フィルムを延伸して製膜する際に、フィルムが破れずに製膜可能であれば、フィルム製膜性が「良好:A」、破れが発生する等して製膜不能であれば製膜性が「悪い:B」と判断した。
Claims (10)
- フッ化ビニリデン系樹脂および有機粒子を含有するフィルム用組成物を用いて作製されたフッ化ビニリデン系樹脂フィルムであって、
当該フッ化ビニリデン系樹脂フィルムの少なくとも一方面に複数の突起を有し、
前記複数の突起のうち、突起が存在していない平滑面から0.10μmを超える突起の数が、前記フッ化ビニリデン系樹脂フィルム0.10mm2あたり40個以上、400個以下であることを特徴とするフッ化ビニリデン系樹脂フィルム。 - 静摩擦係数が0.20以上、0.50以下であることを特徴とする請求項1に記載のフッ化ビニリデン系樹脂フィルム。
- 前記有機粒子の平均粒子径をd(μm)、前記フッ化ビニリデン系樹脂フィルムのフィルム厚をt(μm)としたとき、0.18≦d/t≦2.0の関係式を満たすことを特徴とする請求項1または2に記載のフッ化ビニリデン系樹脂フィルム。

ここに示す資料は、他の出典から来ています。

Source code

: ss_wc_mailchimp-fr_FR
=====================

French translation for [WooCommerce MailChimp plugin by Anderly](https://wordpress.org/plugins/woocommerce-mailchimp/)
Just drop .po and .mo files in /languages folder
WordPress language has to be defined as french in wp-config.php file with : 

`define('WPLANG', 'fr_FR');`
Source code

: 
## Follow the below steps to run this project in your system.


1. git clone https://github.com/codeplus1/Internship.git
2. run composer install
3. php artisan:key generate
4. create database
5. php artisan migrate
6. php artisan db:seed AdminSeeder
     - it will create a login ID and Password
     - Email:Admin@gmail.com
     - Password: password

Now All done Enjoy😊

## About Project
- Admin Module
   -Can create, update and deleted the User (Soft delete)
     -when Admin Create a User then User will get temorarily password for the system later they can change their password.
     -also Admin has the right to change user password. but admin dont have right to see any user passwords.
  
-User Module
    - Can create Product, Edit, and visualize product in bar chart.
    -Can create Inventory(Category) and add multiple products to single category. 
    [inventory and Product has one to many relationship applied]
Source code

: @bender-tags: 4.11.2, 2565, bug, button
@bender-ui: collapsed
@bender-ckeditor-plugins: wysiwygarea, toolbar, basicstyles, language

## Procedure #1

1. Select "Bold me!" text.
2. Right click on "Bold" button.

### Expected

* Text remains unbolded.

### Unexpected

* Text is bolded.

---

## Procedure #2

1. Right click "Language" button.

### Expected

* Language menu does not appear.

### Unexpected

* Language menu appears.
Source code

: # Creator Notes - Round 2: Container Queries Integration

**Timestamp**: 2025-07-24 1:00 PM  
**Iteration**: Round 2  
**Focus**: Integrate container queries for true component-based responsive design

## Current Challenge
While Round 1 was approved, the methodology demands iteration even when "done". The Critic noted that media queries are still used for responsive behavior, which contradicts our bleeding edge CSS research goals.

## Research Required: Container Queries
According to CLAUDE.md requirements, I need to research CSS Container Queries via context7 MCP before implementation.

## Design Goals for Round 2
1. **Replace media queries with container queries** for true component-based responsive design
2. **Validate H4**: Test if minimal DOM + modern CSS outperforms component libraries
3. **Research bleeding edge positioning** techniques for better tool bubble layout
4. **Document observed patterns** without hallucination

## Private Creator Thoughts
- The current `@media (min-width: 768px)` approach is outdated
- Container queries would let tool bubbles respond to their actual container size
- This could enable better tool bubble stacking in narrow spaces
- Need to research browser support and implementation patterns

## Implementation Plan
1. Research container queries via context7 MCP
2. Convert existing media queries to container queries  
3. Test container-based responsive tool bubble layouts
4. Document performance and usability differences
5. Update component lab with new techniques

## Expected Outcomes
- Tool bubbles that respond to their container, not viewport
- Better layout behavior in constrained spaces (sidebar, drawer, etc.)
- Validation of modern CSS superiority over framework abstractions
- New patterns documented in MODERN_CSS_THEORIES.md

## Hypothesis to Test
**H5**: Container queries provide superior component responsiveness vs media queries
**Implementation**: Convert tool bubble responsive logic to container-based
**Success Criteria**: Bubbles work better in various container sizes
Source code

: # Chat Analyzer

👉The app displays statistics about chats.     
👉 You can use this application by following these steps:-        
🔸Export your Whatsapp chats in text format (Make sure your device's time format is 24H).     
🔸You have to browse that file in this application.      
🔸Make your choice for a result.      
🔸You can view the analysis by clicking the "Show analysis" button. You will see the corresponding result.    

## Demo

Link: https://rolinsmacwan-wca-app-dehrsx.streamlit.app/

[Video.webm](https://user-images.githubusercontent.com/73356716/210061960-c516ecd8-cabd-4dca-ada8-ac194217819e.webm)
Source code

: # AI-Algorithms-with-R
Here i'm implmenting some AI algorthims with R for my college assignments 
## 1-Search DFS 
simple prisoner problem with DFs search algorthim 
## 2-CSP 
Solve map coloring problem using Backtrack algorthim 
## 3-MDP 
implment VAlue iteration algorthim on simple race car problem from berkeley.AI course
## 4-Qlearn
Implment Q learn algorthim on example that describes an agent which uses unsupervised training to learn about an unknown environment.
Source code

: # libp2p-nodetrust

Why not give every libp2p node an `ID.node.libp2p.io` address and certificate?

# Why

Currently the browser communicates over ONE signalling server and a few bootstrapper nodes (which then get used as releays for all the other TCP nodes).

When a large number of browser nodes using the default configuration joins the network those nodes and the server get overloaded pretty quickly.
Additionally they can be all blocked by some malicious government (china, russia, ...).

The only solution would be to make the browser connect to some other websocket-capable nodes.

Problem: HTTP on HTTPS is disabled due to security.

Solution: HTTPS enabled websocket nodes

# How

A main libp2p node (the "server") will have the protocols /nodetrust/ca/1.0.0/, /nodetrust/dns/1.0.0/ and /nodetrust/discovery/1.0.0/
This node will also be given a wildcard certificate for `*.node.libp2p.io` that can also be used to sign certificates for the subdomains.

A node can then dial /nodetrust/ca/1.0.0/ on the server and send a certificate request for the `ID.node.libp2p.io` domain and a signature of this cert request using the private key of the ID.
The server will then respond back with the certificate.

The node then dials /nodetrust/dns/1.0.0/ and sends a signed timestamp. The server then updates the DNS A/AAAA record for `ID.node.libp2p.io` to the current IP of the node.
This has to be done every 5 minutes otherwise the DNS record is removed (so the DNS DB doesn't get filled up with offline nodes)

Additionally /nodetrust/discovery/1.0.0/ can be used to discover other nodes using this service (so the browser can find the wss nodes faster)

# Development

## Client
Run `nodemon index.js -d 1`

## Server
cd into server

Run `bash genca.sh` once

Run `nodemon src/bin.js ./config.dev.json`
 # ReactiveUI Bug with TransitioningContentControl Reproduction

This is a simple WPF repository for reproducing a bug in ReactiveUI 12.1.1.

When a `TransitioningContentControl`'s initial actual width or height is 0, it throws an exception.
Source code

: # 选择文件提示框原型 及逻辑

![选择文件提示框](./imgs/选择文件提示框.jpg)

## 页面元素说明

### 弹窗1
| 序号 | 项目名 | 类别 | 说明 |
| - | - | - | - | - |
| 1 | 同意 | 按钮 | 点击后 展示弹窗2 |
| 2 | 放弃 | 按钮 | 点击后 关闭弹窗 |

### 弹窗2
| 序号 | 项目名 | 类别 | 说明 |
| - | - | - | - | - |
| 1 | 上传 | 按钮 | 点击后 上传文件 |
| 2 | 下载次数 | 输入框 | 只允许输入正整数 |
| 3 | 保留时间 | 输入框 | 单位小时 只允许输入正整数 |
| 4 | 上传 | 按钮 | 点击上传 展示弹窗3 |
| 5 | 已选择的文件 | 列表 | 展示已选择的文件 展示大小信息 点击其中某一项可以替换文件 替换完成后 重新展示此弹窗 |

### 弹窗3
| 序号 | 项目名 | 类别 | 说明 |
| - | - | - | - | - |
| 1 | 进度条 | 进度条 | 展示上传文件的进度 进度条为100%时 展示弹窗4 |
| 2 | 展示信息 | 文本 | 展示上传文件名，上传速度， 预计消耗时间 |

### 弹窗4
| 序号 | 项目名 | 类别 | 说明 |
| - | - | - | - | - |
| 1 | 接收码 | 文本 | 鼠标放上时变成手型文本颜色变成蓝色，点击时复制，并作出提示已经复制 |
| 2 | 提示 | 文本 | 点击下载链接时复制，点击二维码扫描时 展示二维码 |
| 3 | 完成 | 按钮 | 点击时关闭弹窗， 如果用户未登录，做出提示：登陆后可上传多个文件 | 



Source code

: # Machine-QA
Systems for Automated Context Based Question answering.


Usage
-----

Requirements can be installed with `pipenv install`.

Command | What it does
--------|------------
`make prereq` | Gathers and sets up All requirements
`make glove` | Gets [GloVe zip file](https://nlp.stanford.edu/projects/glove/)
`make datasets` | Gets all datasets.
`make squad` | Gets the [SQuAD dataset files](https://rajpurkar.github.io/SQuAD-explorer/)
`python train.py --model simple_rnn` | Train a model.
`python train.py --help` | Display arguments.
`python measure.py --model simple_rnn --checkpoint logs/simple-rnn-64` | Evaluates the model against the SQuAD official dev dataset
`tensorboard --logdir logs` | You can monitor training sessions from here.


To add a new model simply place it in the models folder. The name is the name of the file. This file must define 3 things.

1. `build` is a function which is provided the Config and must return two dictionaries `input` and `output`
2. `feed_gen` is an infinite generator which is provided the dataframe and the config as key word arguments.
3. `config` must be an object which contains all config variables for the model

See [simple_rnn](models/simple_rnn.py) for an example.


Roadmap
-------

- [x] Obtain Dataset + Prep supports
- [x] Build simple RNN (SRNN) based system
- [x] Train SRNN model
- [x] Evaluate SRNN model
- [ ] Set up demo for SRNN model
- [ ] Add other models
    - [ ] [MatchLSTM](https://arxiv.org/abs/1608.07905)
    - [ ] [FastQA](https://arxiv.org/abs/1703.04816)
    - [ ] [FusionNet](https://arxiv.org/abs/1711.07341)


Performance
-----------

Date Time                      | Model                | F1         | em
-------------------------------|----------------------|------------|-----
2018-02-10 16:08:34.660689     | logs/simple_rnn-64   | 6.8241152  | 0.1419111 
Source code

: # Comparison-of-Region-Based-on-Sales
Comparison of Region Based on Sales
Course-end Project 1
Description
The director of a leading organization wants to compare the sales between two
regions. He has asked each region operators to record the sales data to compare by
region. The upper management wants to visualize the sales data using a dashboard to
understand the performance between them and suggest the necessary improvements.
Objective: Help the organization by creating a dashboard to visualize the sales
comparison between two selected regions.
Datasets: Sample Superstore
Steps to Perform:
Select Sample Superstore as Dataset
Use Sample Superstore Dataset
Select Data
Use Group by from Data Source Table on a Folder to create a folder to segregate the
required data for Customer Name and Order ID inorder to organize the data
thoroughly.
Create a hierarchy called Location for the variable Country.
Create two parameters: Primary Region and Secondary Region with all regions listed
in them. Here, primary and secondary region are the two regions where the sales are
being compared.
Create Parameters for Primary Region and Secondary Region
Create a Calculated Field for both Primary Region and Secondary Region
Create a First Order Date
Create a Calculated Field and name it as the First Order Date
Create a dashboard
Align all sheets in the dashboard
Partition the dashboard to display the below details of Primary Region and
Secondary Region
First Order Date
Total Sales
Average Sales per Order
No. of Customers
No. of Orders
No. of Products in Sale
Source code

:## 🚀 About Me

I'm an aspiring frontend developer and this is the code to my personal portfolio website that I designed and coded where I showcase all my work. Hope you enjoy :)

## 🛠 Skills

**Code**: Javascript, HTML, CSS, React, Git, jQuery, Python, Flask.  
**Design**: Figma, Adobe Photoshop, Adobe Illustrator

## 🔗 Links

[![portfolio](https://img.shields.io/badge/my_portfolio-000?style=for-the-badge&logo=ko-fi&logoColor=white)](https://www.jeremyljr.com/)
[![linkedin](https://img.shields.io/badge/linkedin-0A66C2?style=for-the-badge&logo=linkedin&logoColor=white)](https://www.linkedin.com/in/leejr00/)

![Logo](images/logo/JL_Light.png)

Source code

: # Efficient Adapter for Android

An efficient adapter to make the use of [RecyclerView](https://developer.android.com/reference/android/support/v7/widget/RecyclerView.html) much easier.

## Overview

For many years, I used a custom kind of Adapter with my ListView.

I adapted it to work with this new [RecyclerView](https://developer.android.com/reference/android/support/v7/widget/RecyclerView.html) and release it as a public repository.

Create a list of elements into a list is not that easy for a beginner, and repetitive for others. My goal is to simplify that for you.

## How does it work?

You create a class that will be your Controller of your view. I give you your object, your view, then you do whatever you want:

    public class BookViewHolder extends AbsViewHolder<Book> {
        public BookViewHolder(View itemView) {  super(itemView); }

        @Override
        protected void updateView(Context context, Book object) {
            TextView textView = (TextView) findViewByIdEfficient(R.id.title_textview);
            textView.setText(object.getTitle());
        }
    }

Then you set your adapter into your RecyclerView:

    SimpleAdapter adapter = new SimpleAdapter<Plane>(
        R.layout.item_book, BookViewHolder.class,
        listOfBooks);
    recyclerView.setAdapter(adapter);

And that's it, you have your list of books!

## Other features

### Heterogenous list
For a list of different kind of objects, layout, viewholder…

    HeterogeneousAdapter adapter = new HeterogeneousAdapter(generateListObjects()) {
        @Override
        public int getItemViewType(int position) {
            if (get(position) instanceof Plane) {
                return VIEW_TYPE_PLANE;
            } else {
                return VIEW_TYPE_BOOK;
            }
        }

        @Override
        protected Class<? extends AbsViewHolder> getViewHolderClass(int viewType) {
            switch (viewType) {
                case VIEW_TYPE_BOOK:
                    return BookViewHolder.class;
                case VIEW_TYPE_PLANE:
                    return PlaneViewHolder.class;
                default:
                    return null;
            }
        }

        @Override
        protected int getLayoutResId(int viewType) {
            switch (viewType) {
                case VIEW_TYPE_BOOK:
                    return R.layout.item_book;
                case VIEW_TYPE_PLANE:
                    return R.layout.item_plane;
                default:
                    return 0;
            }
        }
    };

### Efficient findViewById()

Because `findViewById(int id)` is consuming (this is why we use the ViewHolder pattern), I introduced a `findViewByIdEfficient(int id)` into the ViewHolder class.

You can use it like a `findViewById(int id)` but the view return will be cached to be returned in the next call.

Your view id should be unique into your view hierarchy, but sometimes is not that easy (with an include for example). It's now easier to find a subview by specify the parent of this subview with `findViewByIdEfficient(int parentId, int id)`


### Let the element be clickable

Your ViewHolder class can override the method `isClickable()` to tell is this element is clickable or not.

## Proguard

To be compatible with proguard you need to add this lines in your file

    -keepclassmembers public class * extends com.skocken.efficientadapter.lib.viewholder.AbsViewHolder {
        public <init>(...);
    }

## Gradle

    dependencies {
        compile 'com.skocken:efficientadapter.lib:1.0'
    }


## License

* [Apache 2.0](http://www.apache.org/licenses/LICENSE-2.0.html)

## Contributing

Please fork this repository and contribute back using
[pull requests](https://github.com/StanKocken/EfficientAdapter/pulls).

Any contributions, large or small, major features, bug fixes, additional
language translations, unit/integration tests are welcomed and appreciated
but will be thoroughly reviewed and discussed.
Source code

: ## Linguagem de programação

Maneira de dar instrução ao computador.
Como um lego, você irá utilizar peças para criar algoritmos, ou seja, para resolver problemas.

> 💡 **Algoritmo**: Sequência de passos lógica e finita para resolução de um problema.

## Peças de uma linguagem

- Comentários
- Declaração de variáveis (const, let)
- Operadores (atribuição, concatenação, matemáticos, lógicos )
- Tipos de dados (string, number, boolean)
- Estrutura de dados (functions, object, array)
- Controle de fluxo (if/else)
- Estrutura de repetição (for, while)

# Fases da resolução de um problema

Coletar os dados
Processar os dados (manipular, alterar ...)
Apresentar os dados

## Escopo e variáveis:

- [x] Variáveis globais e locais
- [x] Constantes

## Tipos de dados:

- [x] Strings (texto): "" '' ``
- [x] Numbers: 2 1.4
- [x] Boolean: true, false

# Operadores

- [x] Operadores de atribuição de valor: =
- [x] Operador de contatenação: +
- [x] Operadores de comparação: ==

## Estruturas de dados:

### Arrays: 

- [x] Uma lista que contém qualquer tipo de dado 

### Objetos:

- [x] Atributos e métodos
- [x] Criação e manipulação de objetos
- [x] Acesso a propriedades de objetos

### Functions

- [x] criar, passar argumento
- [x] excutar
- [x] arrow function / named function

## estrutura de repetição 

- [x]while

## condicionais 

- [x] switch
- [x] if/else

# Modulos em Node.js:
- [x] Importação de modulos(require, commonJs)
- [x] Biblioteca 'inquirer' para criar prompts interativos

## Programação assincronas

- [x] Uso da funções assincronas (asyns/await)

- 前記フィルム用組成物は、前記フッ化ビニリデン系樹脂100重量部に対し、前記有機粒子を0.050重量部以上、3.0重量部以下含有することを特徴とする請求項1~3のいずれか1項に記載のフッ化ビニリデン系樹脂フィルム。
- 前記有機粒子は、架橋アクリル樹脂、架橋スチレン樹脂から選択される1種またはそれ以上の有機化合物の粒子であることを特徴とする請求項1~4のいずれか1項に記載のフッ化ビニリデン系樹脂フィルム。
- 前記フッ化ビニリデン系樹脂は、フッ化ビニリデンの単独重合体もしくはフッ化ビニリデン-ヘキサフルオロプロピレン共重合体、またはそれらの混合物であることを特徴とする請求項1~5のいずれか1項に記載のフッ化ビニリデン系樹脂フィルム。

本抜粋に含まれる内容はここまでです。